[RECORDS SHOWN Boundary: Start]

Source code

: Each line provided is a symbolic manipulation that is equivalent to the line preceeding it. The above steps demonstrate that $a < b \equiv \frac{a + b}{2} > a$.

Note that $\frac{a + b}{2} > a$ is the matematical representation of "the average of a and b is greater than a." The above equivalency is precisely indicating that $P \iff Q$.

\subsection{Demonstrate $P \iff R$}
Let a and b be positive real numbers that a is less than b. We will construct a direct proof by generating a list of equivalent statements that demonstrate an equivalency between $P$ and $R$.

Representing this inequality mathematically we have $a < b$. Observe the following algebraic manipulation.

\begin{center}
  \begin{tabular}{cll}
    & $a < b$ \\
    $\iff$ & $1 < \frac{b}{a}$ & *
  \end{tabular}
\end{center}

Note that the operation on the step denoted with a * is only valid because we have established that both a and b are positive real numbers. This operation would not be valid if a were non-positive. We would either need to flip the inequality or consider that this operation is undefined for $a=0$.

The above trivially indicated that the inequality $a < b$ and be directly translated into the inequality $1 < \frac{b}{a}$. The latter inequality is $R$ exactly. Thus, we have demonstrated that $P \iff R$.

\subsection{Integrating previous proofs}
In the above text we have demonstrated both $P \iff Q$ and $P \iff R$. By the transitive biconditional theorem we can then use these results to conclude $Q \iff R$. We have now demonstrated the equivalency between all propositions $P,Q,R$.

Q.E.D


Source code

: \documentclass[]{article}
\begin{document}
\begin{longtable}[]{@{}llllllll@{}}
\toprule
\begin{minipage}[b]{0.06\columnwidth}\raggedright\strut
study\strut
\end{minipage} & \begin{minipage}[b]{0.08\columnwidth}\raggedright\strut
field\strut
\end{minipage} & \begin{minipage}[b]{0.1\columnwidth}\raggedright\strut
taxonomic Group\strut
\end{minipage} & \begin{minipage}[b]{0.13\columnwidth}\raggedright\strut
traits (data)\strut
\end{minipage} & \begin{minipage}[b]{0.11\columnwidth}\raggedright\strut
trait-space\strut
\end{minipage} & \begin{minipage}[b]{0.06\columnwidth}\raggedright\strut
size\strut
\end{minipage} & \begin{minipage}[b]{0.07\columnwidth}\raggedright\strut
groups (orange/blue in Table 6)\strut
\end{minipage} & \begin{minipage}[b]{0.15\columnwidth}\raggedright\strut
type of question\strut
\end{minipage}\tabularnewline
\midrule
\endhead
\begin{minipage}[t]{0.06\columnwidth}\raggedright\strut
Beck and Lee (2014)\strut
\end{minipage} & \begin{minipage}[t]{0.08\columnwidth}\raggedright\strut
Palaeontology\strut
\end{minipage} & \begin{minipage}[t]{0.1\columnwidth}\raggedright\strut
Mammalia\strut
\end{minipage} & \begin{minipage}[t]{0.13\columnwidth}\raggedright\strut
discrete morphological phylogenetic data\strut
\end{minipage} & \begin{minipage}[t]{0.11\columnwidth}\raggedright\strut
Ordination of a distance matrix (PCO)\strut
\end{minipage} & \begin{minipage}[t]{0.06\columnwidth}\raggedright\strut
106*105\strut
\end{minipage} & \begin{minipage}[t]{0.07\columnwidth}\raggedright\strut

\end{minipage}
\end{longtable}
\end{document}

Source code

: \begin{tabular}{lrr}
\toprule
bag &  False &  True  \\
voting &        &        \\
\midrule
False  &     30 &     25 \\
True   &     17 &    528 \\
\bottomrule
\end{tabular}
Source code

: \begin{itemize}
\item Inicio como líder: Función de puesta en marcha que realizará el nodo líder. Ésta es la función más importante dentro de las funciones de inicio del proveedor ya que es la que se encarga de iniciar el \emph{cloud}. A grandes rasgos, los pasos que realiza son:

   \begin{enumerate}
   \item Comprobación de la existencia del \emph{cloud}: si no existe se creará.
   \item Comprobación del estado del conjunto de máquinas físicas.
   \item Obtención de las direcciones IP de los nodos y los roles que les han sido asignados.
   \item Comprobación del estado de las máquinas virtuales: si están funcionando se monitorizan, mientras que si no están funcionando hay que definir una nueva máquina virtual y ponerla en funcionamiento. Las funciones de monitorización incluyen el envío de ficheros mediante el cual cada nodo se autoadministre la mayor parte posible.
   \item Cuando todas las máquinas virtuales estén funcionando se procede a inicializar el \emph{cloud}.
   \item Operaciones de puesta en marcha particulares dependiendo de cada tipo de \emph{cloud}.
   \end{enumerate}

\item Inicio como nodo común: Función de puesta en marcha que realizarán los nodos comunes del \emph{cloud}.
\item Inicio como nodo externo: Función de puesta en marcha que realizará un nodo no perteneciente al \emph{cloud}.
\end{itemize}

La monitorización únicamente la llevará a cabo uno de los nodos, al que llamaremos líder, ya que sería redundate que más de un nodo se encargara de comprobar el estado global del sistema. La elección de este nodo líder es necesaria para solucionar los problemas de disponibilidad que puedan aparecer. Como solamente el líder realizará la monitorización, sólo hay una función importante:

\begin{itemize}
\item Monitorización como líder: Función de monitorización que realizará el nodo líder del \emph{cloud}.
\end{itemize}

[RECORDS SHOWN Boundary: End]

__EXERCISE PROMPT__
Copy down the complete data exactly as supplied.

__RESULT OF THIS EXERCISE__
Source code

: Each line provided is a symbolic manipulation that is equivalent to the line preceeding it. The above steps demonstrate that $a < b \equiv \frac{a + b}{2} > a$.

Note that $\frac{a + b}{2} > a$ is the matematical representation of "the average of a and b is greater than a." The above equivalency is precisely indicating that $P \iff Q$.

\subsection{Demonstrate $P \iff R$}
Let a and b be positive real numbers that a is less than b. We will construct a direct proof by generating a list of equivalent statements that demonstrate an equivalency between $P$ and $R$.

Representing this inequality mathematically we have $a < b$. Observe the following algebraic manipulation.

\begin{center}
  \begin{tabular}{cll}
    & $a < b$ \\
    $\iff$ & $1 < \frac{b}{a}$ & *
  \end{tabular}
\end{center}

Note that the operation on the step denoted with a * is only valid because we have established that both a and b are positive real numbers. This operation would not be valid if a were non-positive. We would either need to flip the inequality or consider that this operation is undefined for $a=0$.

The above trivially indicated that the inequality $a < b$ and be directly translated into the inequality $1 < \frac{b}{a}$. The latter inequality is $R$ exactly. Thus, we have demonstrated that $P \iff R$.

\subsection{Integrating previous proofs}
In the above text we have demonstrated both $P \iff Q$ and $P \iff R$. By the transitive biconditional theorem we can then use these results to conclude $Q \iff R$. We have now demonstrated the equivalency between all propositions $P,Q,R$.

Q.E.D


Source code

: \documentclass[]{article}
\begin{document}
\begin{longtable}[]{@{}llllllll@{}}
\toprule
\begin{minipage}[b]{0.06\columnwidth}\raggedright\strut
study\strut
\end{minipage} & \begin{minipage}[b]{0.08\columnwidth}\raggedright\strut
field\strut
\end{minipage} & \begin{minipage}[b]{0.1\columnwidth}\raggedright\strut
taxonomic Group\strut
\end{minipage} & \begin{minipage}[b]{0.13\columnwidth}\raggedright\strut
traits (data)\strut
\end{minipage} & \begin{minipage}[b]{0.11\columnwidth}\raggedright\strut
trait-space\strut
\end{minipage} & \begin{minipage}[b]{0.06\columnwidth}\raggedright\strut
size\strut
\end{minipage} & \begin{minipage}[b]{0.07\columnwidth}\raggedright\strut
groups (orange/blue in Table 6)\strut
\end{minipage} & \begin{minipage}[b]{0.15\columnwidth}\raggedright\strut
type of question\strut
\end{minipage}\tabularnewline
\midrule
\endhead
\begin{minipage}[t]{0.06\columnwidth}\raggedright\strut
Beck and Lee (2014)\strut
\end{minipage} & \begin{minipage}[t]{0.08\columnwidth}\raggedright\strut
Palaeontology\strut
\end{minipage} & \begin{minipage}[t]{0.1\columnwidth}\raggedright\strut
Mammalia\strut
\end{minipage} & \begin{minipage}[t]{0.13\columnwidth}\raggedright\strut
discrete morphological phylogenetic data\strut
\end{minipage} & \begin{minipage}[t]{0.11\columnwidth}\raggedright\strut
Ordination of a distance matrix (PCO)\strut
\end{minipage} & \begin{minipage}[t]{0.06\columnwidth}\raggedright\strut
106*105\strut
\end{minipage} & \begin{minipage}[t]{0.07\columnwidth}\raggedright\strut

\end{minipage}
\end{longtable}
\end{document}

Source code

: \begin{tabular}{lrr}
\toprule
bag &  False &  True  \\
voting &        &        \\
\midrule
False  &     30 &     25 \\
True   &     17 &    528 \\
\bottomrule
\end{tabular}
Source code

: \begin{itemize}
\item Inicio como líder: Función de puesta en marcha que realizará el nodo líder. Ésta es la función más importante dentro de las funciones de inicio del proveedor ya que es la que se encarga de iniciar el \emph{cloud}. A grandes rasgos, los pasos que realiza son:

   \begin{enumerate}
   \item Comprobación de la existencia del \emph{cloud}: si no existe se creará.
   \item Comprobación del estado del conjunto de máquinas físicas.
   \item Obtención de las direcciones IP de los nodos y los roles que les han sido asignados.
   \item Comprobación del estado de las máquinas virtuales: si están funcionando se monitorizan, mientras que si no están funcionando hay que definir una nueva máquina virtual y ponerla en funcionamiento. Las funciones de monitorización incluyen el envío de ficheros mediante el cual cada nodo se autoadministre la mayor parte posible.
   \item Cuando todas las máquinas virtuales estén funcionando se procede a inicializar el \emph{cloud}.
   \item Operaciones de puesta en marcha particulares dependiendo de cada tipo de \emph{cloud}.
   \end{enumerate}

\item Inicio como nodo común: Función de puesta en marcha que realizarán los nodos comunes del \emph{cloud}.
\item Inicio como nodo externo: Función de puesta en marcha que realizará un nodo no perteneciente al \emph{cloud}.
\end{itemize}

La monitorización únicamente la llevará a cabo uno de los nodos, al que llamaremos líder, ya que sería redundate que más de un nodo se encargara de comprobar el estado global del sistema. La elección de este nodo líder es necesaria para solucionar los problemas de disponibilidad que puedan aparecer. Como solamente el líder realizará la monitorización, sólo hay una función importante:

\begin{itemize}
\item Monitorización como líder: Función de monitorización que realizará el nodo líder del \emph{cloud}.
\end{itemize}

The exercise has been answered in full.